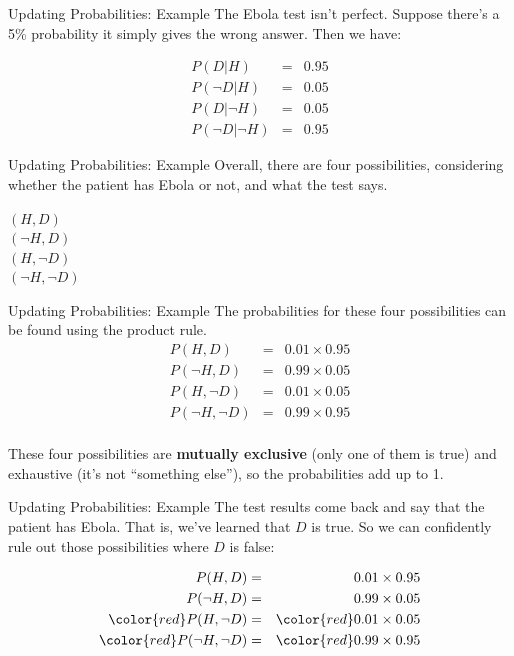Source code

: \documentclass{beamer}
\begin{document}
\begin{frame}[t]{Updating Probabilities: Example}
The Ebola test isn't perfect. Suppose there's a 5\% probability it simply gives
the wrong answer. Then we have:

\begin{eqnarray*}
P(D | H)   &=& 0.95\\
P(\neg D | H) &=& 0.05\\
P(D | \neg H)   &=& 0.05\\
P(\neg D | \neg H) &=& 0.95
\end{eqnarray*}

\end{frame}

\begin{frame}[t]{Updating Probabilities: Example}
Overall, there are four possibilities, considering whether the patient has
Ebola or not, and what the test says.

\begin{center}
$(H, D)$\\
$(\neg H, D)$\\
$(H, \neg D)$\\
$(\neg H, \neg D)$
\end{center}


\end{frame}

\begin{frame}[t]{Updating Probabilities: Example}
The probabilities for these four possibilities can be found using the product
rule.
\begin{eqnarray*}
P(H, D) &=& 0.01 \times 0.95\\
P(\neg H, D) &=& 0.99 \times 0.05\\
P(H, \neg D) &=& 0.01 \times 0.05\\
P(\neg H, \neg D) &=& 0.99 \times 0.95\\
\end{eqnarray*}
\vspace{-45pt}

These four possibilities are {\bf mutually exclusive} (only one of them is true)
and exhaustive (it's not ``something else''), so the probabilities add up to 1.

\end{frame}

\begin{frame}[t]{Updating Probabilities: Example}
The test results come back and say that the patient has Ebola. That is, we've
learned that $D$ is true. So we can confidently rule out those possibilities
where $D$ is false:

\begin{eqnarray*}
P(H, D) &=& 0.01 \times 0.95\\
P(\neg H, D) &=& 0.99 \times 0.05\\
{\color{red} P(H, \neg D)} &=& {\color{red} 0.01 \times 0.05}\\
{\color{red} P(\neg H, \neg D)} &=& {\color{red} 0.99 \times 0.95}\\
\end{eqnarray*}


\end{frame}
\end{document}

== == ==

> **The task**: Set the whole listing down again unchanged, apart from the pictures, which are omitted.

> **Solution to this task**:
Source code

: \documentclass{beamer}
\begin{document}
\begin{frame}[t]{Updating Probabilities: Example}
The Ebola test isn't perfect. Suppose there's a 5\% probability it simply gives
the wrong answer. Then we have:

\begin{eqnarray*}
P(D | H)   &=& 0.95\\
P(\neg D | H) &=& 0.05\\
P(D | \neg H)   &=& 0.05\\
P(\neg D | \neg H) &=& 0.95
\end{eqnarray*}

\end{frame}

\begin{frame}[t]{Updating Probabilities: Example}
Overall, there are four possibilities, considering whether the patient has
Ebola or not, and what the test says.

\begin{center}
$(H, D)$\\
$(\neg H, D)$\\
$(H, \neg D)$\\
$(\neg H, \neg D)$
\end{center}


\end{frame}

\begin{frame}[t]{Updating Probabilities: Example}
The probabilities for these four possibilities can be found using the product
rule.
\begin{eqnarray*}
P(H, D) &=& 0.01 \times 0.95\\
P(\neg H, D) &=& 0.99 \times 0.05\\
P(H, \neg D) &=& 0.01 \times 0.05\\
P(\neg H, \neg D) &=& 0.99 \times 0.95\\
\end{eqnarray*}
\vspace{-45pt}

These four possibilities are {\bf mutually exclusive} (only one of them is true)
and exhaustive (it's not ``something else''), so the probabilities add up to 1.

\end{frame}

\begin{frame}[t]{Updating Probabilities: Example}
The test results come back and say that the patient has Ebola. That is, we've
learned that $D$ is true. So we can confidently rule out those possibilities
where $D$ is false:

\begin{eqnarray*}
P(H, D) &=& 0.01 \times 0.95\\
P(\neg H, D) &=& 0.99 \times 0.05\\
{\color{red} P(H, \neg D)} &=& {\color{red} 0.01 \times 0.05}\\
{\color{red} P(\neg H, \neg D)} &=& {\color{red} 0.99 \times 0.95}\\
\end{eqnarray*}


\end{frame}
\end{document}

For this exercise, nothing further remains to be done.